For the 167 projects authorized from 2005 through 2010, businesses have reported creating just 38 percent of the jobs they had anticipated when applying for the program. They have been issued less than $83 million of the $315 million of tax credits they were originally authorized to receive.
Those figures are likely to increase in coming years, because many businesses still have time left before their program deadlines. But it appears unlikely that the actual jobs will come anywhere close to the original projections. Businesses approved for tax breaks in the first four years of the Quality Jobs program have reported hiring only a little over half of the 12,529 employees they had projected.
That kind of success rate has caused even some business groups to question whether the job-based tax breaks are the best way to try to spur economic growth.
"It does kind of make you wonder: How many jobs would be created if you took that $80 million and you applied that to a cut in the corporate or the individual income tax for businesses?" said Brad Jones, the state director for the National Federation of Independent Business.
The NFIB is one of several business groups backing legislation this year that would gradually reduce the state tax rate on business incomes.
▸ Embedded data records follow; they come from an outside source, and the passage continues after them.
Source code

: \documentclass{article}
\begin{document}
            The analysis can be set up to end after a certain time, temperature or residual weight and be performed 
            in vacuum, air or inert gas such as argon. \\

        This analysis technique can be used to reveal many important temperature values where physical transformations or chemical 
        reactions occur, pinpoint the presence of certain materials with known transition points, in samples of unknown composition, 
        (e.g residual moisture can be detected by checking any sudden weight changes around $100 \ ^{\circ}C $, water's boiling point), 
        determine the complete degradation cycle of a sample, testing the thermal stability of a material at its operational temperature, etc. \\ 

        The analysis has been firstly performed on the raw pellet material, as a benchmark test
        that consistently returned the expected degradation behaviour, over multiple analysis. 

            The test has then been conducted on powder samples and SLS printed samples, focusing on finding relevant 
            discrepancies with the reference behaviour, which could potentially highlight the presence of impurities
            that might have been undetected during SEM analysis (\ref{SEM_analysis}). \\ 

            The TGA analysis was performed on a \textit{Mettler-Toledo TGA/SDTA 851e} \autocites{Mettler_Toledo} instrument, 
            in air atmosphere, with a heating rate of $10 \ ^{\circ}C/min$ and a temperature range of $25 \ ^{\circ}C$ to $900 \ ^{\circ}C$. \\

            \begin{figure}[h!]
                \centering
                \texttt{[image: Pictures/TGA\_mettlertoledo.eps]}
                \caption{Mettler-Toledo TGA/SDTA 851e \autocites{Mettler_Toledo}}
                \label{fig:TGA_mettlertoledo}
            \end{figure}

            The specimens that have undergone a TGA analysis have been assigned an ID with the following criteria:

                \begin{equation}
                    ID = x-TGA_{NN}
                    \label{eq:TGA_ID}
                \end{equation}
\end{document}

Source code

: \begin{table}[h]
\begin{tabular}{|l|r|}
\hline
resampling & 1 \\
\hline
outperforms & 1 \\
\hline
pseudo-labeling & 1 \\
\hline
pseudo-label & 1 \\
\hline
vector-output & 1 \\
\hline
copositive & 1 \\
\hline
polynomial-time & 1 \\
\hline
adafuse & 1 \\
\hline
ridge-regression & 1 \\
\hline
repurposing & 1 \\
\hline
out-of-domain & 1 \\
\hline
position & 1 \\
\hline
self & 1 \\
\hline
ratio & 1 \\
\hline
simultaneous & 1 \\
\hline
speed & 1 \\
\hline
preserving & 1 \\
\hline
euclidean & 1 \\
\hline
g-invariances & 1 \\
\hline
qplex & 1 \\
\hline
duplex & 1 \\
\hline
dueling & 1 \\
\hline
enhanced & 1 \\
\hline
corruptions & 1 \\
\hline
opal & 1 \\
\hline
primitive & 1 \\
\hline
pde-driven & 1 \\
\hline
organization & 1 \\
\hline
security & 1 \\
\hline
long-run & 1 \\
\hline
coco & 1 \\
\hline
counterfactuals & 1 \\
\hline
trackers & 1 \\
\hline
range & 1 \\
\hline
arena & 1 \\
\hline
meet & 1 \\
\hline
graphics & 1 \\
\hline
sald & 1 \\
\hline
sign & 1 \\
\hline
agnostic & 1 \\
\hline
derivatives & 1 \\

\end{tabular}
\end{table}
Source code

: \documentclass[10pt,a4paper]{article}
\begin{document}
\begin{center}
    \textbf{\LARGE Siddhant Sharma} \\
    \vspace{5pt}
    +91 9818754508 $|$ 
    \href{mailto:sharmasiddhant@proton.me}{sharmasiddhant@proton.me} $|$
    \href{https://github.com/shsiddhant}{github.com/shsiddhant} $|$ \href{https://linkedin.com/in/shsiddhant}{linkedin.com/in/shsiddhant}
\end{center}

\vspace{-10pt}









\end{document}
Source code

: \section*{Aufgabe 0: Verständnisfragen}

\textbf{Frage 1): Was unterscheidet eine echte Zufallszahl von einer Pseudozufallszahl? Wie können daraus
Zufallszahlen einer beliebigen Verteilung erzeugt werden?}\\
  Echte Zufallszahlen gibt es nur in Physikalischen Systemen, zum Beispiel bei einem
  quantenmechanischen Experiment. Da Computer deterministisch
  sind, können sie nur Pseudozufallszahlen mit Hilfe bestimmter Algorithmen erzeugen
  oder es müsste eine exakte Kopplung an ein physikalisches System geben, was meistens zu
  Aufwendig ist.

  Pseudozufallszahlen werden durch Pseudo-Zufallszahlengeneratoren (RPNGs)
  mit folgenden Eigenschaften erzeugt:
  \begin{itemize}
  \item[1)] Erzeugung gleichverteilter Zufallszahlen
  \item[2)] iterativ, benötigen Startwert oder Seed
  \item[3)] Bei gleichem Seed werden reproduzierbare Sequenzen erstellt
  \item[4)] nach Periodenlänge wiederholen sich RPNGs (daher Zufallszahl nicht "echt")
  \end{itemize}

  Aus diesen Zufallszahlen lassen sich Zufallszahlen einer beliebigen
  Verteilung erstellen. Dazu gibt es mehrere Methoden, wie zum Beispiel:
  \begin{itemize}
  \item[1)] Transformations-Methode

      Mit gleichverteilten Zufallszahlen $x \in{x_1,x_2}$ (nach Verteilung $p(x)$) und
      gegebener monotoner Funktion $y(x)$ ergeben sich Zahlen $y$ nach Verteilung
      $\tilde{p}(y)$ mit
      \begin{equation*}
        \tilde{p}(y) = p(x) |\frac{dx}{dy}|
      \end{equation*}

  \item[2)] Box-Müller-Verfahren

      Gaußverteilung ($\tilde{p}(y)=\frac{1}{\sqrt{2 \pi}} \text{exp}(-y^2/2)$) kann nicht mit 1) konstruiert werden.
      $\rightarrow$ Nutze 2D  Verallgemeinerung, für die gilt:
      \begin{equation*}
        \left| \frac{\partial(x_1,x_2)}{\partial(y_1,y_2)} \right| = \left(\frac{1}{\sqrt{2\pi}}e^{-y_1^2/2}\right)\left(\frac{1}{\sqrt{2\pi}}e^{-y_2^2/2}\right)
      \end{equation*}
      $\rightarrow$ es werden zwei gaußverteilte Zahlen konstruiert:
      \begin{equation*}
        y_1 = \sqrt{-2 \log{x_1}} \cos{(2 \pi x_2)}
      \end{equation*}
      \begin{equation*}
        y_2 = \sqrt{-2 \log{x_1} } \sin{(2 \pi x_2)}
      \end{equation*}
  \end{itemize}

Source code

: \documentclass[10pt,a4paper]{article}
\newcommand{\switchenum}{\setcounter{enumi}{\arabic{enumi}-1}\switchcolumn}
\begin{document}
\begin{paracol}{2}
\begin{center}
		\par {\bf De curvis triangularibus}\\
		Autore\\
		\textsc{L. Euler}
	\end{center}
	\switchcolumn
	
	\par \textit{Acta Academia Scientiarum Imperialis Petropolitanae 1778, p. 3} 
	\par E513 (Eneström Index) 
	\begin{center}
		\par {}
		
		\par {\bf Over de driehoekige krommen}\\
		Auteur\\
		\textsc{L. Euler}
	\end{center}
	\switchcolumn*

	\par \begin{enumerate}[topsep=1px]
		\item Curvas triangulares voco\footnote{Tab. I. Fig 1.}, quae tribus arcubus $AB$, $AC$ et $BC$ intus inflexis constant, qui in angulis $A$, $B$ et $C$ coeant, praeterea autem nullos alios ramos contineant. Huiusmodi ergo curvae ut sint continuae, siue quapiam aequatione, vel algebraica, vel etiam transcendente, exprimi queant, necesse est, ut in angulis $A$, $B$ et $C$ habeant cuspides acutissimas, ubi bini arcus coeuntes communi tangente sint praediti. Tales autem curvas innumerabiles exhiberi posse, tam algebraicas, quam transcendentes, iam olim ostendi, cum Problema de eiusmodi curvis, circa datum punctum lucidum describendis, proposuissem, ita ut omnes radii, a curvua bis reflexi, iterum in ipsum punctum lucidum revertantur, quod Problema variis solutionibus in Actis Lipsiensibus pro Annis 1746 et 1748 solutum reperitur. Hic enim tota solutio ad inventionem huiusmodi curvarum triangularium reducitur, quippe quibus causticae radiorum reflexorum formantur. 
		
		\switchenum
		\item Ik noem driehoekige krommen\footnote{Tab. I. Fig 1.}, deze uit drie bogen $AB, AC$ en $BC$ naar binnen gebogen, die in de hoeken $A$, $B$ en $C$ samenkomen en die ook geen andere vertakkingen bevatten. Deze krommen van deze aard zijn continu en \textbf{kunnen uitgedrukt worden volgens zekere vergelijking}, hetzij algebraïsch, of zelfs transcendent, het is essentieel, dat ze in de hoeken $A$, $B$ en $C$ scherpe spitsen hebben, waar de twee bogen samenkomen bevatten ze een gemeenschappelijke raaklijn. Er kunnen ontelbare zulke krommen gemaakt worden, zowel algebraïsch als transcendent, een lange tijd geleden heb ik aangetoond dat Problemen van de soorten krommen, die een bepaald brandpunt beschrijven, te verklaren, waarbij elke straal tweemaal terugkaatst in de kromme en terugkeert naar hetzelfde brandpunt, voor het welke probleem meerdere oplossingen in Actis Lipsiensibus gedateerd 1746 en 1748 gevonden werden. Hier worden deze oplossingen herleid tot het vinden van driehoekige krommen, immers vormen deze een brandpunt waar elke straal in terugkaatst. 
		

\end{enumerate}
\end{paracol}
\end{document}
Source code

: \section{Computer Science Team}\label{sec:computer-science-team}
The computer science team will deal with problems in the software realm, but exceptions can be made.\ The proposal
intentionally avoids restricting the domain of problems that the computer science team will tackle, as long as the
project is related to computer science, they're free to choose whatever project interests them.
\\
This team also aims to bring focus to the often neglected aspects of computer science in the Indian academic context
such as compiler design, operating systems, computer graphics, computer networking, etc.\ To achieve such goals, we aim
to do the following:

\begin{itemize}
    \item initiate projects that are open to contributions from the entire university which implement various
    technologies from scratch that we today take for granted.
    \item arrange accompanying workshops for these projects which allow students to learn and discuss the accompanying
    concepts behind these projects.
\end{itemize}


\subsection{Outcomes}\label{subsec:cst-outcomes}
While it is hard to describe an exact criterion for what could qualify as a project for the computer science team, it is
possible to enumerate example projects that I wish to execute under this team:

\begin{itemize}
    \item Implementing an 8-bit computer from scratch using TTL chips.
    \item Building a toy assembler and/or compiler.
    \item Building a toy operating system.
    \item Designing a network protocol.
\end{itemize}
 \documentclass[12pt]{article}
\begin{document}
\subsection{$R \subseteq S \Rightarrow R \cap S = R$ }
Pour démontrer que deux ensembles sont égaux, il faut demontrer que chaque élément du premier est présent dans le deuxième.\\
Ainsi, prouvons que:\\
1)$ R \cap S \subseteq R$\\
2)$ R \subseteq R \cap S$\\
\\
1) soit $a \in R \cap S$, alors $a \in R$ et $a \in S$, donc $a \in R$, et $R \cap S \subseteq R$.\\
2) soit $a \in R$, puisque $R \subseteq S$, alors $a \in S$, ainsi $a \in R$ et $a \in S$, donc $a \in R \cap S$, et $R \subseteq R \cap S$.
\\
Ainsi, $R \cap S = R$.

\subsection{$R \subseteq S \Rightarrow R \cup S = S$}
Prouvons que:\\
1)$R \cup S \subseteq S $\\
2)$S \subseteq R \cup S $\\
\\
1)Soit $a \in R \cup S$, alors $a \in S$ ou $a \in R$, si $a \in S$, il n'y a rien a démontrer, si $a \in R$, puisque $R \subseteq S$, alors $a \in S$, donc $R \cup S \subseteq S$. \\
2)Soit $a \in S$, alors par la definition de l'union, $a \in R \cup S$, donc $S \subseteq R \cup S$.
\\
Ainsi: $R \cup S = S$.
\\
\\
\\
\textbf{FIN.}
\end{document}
But they are proposing it as an addition - not an alternative - to the existing Quality Jobs program.
Although the NFIB supported the Quality Jobs program in 2005, Jones said it has done little for small businesses. According to 2010 figures from the Missouri Division of Employment Security, three-fourths of businesses in Missouri have 10 or fewer employees. To qualify for Quality Jobs, they would have to double or triple their workforce within a two-year period - an unlikely occurrence, especially in the current economy, Jones said.
Yet the Missouri Chamber of Commerce and Industry remains a firm supporter of the Quality Jobs program. Even if the incentives have resulted in barely half the jobs that were originally projected, that's still a net benefit to Missouri's workforce and its economy, said Tracy King, vice president of government affairs for the chamber.
"Each situation probably is different in why an employer didn't create the number of jobs they said they would - it could be as simple as the economy, market changes or the ability to get capital," King said.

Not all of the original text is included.